We were a big household, so I usually bought a hundred or more at a time. The fish were absolutely fresh, with their scales all silver and shining. Not a bloodshot eye among them.... Sometimes we’d pound them up in a mortar to make dumplings to go in a soup for a kind of sardine stew. Good it was, too. Sometimes we’d have them raw. You pulled on their guts with your fingers so that they came out evenly, then took off the heads with your fingers too. Then if you stuck your thumb in between the flesh and the skin and pressed along gently, the skin would come off clean without using a knife at all. You couldn’t do that if the fish weren’t fresh, but these were only just caught, so it was easy. Then you’d slice them up thin and eat them dipped in soy sauce. That was good too, I can tell you!
“Where’d you learn how to do that?” one of the senior guys used to ask me as he stood there watching.
“At the timber foreman’s place.”
“Did you, now.... Not bad, considering.”
There was a maid at Tokuzo’s house who’d been there for ages, and she it was who taught me how to get the skin off. To her surprise, I got the hang of it immediately, and did it by myself, as smoothly as that, from then on.
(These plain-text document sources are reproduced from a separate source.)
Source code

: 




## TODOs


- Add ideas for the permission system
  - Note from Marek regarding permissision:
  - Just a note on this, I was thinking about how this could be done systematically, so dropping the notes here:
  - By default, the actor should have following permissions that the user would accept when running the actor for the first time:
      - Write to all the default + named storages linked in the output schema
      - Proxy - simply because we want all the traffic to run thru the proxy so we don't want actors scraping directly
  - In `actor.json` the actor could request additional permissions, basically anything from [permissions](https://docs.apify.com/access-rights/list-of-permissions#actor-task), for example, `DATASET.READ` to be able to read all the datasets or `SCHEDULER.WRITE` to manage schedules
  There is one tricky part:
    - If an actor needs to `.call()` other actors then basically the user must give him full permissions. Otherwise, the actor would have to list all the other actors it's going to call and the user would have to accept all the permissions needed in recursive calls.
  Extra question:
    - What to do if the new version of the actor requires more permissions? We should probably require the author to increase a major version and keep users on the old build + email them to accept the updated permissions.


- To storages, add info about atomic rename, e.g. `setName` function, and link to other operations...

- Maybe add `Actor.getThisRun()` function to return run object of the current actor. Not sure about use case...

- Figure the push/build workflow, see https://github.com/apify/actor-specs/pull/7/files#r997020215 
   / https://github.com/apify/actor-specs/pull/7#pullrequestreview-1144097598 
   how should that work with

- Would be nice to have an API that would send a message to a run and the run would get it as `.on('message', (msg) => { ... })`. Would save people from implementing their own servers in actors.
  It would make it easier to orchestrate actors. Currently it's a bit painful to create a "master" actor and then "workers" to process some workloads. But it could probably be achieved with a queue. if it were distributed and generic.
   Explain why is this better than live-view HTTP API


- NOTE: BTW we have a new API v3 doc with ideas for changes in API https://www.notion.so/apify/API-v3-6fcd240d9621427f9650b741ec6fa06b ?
So I became the sardine specialist.
They used to catch a lot of black squid, too, and whenever some good stuff came in, the fish man would come straight to us, seeing as we were one of his best customers. With black squid, you eat the thick parts as sashimi. The legs you chop up small, sprinkle with salt, and leave for several hours to make shiokara, to go to with saké. Just put some of the shiokara you’ve made that morning on a bowl of rice with your supper, then pour hot tea over it and shovel it down with your chopsticks—it’s delicious. They used to get gobies in as well, big ones—these were best made into tempura. The biggest ones, with a lot of fat on them, we’d grill on a charcoal brazier and eat with a bit of salt. Poor people, incidentally, used to have goby as a special treat on New Year’s Day.